**Given data:**
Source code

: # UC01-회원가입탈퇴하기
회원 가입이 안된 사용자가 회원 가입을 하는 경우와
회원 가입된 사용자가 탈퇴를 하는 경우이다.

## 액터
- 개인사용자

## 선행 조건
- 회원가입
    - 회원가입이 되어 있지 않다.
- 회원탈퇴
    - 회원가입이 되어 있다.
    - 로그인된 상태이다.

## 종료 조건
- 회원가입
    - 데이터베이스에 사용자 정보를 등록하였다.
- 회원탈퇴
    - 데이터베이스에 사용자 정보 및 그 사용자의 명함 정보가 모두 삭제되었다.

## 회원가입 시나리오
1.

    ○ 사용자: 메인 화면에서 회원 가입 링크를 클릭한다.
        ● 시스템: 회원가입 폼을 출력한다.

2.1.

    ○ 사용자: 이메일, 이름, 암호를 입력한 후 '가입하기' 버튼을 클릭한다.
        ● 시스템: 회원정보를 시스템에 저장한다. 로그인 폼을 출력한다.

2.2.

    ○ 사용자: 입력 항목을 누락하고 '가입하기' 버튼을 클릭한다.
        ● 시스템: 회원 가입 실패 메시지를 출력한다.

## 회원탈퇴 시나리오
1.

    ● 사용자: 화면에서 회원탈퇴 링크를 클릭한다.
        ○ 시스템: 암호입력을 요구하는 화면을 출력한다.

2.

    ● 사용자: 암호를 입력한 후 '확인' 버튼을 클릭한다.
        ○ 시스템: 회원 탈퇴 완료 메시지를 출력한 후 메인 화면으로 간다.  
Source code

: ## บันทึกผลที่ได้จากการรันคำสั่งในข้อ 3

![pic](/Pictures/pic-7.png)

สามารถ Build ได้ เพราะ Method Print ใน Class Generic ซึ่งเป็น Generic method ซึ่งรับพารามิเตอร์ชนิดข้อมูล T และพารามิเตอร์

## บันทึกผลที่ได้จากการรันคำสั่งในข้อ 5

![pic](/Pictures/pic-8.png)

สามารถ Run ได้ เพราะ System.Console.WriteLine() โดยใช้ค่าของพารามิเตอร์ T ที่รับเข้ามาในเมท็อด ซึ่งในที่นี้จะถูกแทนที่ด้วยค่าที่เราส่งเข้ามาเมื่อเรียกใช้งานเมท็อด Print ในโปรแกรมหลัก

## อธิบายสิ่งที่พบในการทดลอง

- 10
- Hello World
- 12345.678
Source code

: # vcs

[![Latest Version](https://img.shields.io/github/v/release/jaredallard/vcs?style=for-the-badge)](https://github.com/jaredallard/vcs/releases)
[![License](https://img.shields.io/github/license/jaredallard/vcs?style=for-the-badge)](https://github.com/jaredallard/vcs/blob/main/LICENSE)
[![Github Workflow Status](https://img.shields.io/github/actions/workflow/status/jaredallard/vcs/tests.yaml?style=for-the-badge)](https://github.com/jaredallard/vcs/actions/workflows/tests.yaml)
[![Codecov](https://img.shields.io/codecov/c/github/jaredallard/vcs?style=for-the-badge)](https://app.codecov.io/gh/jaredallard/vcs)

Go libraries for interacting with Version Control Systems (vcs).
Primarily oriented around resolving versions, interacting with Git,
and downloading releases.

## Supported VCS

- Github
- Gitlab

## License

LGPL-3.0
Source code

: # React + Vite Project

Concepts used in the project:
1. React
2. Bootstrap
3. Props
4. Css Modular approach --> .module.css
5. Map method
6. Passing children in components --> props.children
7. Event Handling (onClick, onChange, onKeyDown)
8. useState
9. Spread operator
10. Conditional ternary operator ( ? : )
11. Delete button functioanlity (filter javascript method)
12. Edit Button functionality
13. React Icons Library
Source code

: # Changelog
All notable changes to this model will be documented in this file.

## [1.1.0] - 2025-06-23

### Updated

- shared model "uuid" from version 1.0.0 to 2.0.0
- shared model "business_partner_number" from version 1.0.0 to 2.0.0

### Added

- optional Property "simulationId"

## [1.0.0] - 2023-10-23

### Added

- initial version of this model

**Activity:** State the number of lines in the data that contain the word "출력한다", offering no other text.

**Answer for the task:** 4